I'm often asked what imitone's latency is, with the asker expecting a number in milliseconds. Unfortunately, answering with a simple number would be dishonest. I'm an engineer first, and I don't like spreading misinformation.
The short answer:
imitone responds much faster to high notes than low notes, and somewhat faster to clear tones than deep, gritty ones.
Ignoring the input latency that affects all software, it is essentially instant when whistling or singing in the soprano range, and can become significant in the tenor and bass range. The latency will be much more noticeable on stricken instruments like pianos and guitars.
For the time being, a good "cheat" is to sing in a higher register (falsetto!) and transpose imitone back down to the desired pitch for your instrument. For deep bass notes I also find that an "oh" or "boh" sound tracks a little better due to its clearer overtone structure.
The long answer: (for the brave and nerdy!)
imitone 0.7.0's latency is the I/O latency noted in the CPU meter, plus 3-7 periods of the tone. I will call that number the clarity factor as it is mainly affected by how clear the tone is. (Loud background noise can also increase it, and I expect to lower it generally in future updates.)
Some example values: For an A4 (alto range) note at 440hz, imitone responds in (1000/440)*clarity factor milliseconds (that is, 7-16ms) plus about 6ms I/O latency if using Mac. This gives a total around 13-22ms -- typically closer to 13 as higher notes usually have a good clarity factor. The response time doubles to 14-32ms for the tenor note A3, and halves to 3.5-8ms for a soprano A5.
This may seem concerning, but it's a basic theoretical limit. A tone is a repeating wave, and we don't know it's a tone until we can tell it's repeating. (The theoretical minimum for the clarity factor is 2.) This limitation affects the human ear -- a tone doesn't start to sound like a tone to us until about 5-6 periods in, and because our brains compensate for this we perceive less latency for low tones than for high tones. For this reason gentle, continuous instruments like bowed strings won't seem less responsive in the lower ranges.

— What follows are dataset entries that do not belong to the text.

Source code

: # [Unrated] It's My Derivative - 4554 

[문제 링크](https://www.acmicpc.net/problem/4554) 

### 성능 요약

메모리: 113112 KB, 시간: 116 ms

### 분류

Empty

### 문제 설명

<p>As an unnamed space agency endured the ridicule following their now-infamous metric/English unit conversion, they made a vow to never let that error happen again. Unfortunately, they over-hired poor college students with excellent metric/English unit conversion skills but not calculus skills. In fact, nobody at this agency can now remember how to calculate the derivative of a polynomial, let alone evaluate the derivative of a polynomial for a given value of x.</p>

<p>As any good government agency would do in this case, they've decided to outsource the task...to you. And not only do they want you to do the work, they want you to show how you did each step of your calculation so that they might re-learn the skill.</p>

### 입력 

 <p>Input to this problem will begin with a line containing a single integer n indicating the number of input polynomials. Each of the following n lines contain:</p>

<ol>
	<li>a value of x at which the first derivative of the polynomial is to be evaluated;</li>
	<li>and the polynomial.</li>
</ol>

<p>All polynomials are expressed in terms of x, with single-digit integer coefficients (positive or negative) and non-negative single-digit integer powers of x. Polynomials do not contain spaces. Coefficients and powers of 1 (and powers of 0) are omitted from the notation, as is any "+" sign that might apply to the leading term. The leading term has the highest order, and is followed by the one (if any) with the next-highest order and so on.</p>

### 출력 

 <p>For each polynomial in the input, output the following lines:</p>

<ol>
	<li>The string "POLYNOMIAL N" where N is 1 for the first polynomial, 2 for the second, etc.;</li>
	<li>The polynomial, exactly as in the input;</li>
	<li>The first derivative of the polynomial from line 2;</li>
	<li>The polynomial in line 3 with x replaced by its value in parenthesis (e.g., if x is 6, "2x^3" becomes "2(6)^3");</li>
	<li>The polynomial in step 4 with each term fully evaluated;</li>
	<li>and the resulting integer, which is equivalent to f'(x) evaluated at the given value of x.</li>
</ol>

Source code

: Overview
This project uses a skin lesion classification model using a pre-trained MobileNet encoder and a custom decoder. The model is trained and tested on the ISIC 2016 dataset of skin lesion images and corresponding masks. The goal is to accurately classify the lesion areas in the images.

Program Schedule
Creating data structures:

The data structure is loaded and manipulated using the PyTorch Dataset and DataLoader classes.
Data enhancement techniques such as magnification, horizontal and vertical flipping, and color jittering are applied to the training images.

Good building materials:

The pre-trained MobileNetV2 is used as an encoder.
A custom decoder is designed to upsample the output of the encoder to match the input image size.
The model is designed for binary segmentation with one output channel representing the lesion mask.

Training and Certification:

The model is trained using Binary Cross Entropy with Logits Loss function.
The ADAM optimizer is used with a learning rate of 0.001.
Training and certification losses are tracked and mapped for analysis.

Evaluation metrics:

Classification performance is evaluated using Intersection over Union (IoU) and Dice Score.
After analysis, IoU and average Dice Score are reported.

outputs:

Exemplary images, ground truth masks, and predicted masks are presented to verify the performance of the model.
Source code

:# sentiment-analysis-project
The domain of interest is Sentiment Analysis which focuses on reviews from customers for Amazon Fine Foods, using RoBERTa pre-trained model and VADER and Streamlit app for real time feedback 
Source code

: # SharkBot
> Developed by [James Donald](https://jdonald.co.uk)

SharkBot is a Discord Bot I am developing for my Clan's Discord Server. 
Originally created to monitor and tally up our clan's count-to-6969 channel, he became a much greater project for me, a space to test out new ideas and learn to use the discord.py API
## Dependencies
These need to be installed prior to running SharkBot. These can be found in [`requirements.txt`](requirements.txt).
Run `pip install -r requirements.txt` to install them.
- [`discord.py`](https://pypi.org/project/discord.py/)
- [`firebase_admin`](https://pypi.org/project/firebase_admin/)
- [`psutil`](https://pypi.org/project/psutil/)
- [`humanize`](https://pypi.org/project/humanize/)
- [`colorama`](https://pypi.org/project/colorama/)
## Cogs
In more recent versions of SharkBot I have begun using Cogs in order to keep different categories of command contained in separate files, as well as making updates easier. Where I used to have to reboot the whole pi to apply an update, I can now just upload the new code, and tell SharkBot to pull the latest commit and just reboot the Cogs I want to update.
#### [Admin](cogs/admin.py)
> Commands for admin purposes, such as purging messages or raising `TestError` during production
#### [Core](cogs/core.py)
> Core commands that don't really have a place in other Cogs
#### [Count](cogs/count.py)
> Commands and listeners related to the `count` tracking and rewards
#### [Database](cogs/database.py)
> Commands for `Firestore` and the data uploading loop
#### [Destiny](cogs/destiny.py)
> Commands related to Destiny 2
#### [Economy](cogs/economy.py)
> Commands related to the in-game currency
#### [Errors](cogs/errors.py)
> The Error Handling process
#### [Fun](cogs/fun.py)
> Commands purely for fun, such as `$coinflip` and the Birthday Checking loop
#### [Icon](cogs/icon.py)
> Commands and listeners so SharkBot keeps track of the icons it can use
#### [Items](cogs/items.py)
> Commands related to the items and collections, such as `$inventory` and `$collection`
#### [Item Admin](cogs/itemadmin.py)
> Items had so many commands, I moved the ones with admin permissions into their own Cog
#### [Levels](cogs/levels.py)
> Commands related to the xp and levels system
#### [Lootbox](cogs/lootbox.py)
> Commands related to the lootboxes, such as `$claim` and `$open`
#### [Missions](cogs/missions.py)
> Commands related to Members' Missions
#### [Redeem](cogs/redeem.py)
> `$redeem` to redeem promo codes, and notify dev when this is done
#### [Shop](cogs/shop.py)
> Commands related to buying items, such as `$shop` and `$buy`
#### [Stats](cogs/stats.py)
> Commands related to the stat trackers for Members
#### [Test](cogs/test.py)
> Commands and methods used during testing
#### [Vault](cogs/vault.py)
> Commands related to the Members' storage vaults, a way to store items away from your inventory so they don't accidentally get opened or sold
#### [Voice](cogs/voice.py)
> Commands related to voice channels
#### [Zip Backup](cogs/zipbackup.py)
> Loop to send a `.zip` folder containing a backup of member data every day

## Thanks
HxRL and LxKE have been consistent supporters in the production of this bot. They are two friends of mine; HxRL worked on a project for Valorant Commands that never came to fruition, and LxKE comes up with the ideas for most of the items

However, we're very good at noticing the latency of transients -- sudden loud noises like a piano key strike, a guitar string pluck or a drum hit will "short circuit" our normal sound perception and get to our brains faster. Generally when musicians talk about millisecond latency, this is what they have in mind -- the time delay between their finger hitting a key and the mallet slamming noisily into the string.
Getting around the limitation:
Transients are easy to recognize. They often accompany musical notes, but do not actually have pitch themselves. Using the planned percussion mode, it would be possible for imitone to recognize them quickly, like the human brain does, but because of the way music controllers work, it is not possible to transmit a note until its tone is known -- which is always some number of periods later. I can know a piano key has been pressed in the first few milliseconds -- just not which key! By the same token I can hear the "t" in "tah" before the "ah".
If imitone could transmit the transient first and the pitch a tiny fraction of a second later, it would be possible to control deep guitar or piano notes with almost no perceived latency -- but as far as I know there are no instruments that support this. This is a limitation of modern MIDI, and I will attempt to spread awareness of it in the music manufacturing industry in the hopes of solving this problem for imitone (as well as other audio-MIDI systems like V-guitars) in the future.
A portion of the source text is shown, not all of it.